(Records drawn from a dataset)

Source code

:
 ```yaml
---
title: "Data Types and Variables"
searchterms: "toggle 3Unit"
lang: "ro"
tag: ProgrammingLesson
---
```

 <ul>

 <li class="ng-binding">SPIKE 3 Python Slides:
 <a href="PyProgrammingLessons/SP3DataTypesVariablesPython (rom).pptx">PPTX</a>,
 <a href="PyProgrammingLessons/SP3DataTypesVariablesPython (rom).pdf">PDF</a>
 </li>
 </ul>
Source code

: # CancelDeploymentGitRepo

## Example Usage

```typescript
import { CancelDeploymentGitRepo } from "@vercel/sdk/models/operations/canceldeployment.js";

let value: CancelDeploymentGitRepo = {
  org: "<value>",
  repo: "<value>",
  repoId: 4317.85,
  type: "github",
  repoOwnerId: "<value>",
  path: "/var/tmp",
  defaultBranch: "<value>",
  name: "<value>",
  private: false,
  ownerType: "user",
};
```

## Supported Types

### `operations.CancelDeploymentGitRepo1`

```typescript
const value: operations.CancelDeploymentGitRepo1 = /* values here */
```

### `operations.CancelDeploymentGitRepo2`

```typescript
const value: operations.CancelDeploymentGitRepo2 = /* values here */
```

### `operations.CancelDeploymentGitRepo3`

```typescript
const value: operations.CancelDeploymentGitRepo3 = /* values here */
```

*What is needed*
From the first line to the last, transcribe the records exactly.

*Exercise response*
Source code

:
 ```yaml
---
title: "Data Types and Variables"
searchterms: "toggle 3Unit"
lang: "ro"
tag: ProgrammingLesson
---
```

 <ul>

 <li class="ng-binding">SPIKE 3 Python Slides:
 <a href="PyProgrammingLessons/SP3DataTypesVariablesPython (rom).pptx">PPTX</a>,
 <a href="PyProgrammingLessons/SP3DataTypesVariablesPython (rom).pdf">PDF</a>
 </li>
 </ul>
Source code

: # CancelDeploymentGitRepo

## Example Usage

```typescript
import { CancelDeploymentGitRepo } from "@vercel/sdk/models/operations/canceldeployment.js";

let value: CancelDeploymentGitRepo = {
  org: "<value>",
  repo: "<value>",
  repoId: 4317.85,
  type: "github",
  repoOwnerId: "<value>",
  path: "/var/tmp",
  defaultBranch: "<value>",
  name: "<value>",
  private: false,
  ownerType: "user",
};
```

## Supported Types

### `operations.CancelDeploymentGitRepo1`

```typescript
const value: operations.CancelDeploymentGitRepo1 = /* values here */
```

### `operations.CancelDeploymentGitRepo2`

```typescript
const value: operations.CancelDeploymentGitRepo2 = /* values here */
```

### `operations.CancelDeploymentGitRepo3`

```typescript
const value: operations.CancelDeploymentGitRepo3 = /* values here */
```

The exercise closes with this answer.